* **TASK DATA**:
══════════════════════════════

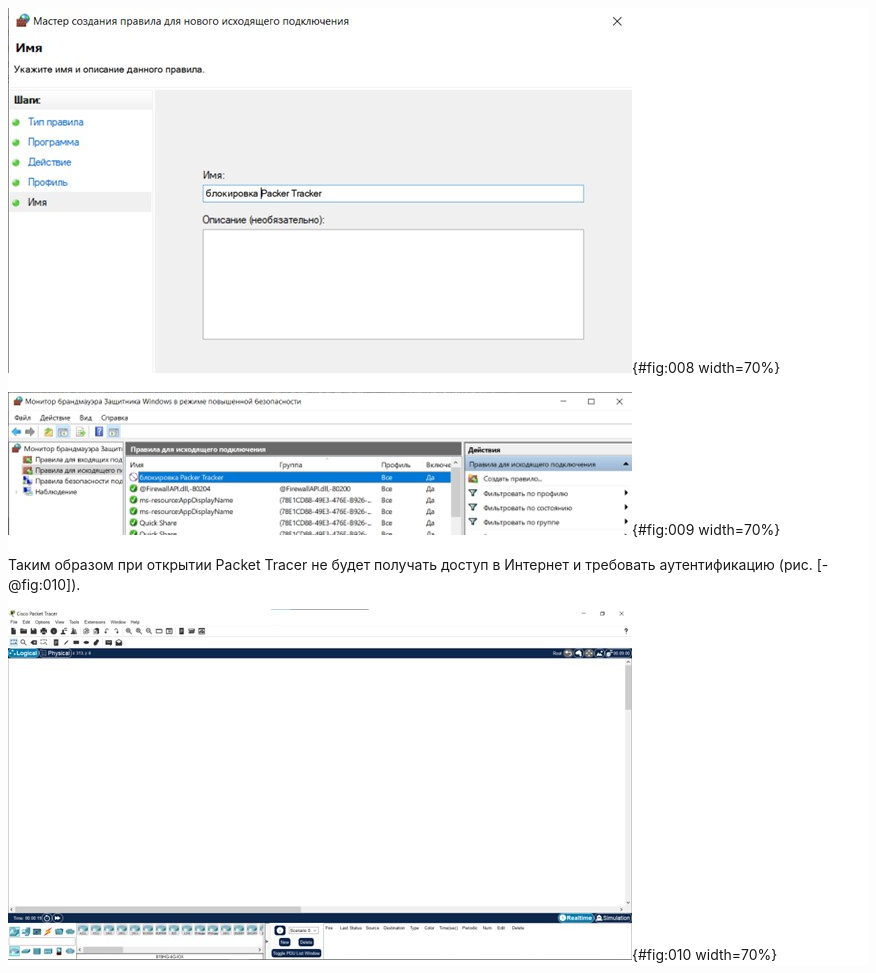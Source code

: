 ![Имя и описание правила](image/8.jpg){#fig:008 width=70%}

![Созданное правило для блокировки Packet Tracer](image/9.jpg){#fig:009 width=70%}

Таким образом при открытии Packet Tracer не будет получать доступ в Интернет и требовать аутентификацию (рис. [-@fig:010]).

![Окно Packet Tracer после запуска (без аутентификации)](image/10.jpg){#fig:010 width=70%}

══════════════════════════════

In the data above, find the line containing "Таким образом при", then copy it and every later line exactly.

Таким образом при открытии Packet Tracer не будет получать доступ в Интернет и требовать аутентификацию (рис. [-@fig:010]).

![Окно Packet Tracer после запуска (без аутентификации)](image/10.jpg){#fig:010 width=70%}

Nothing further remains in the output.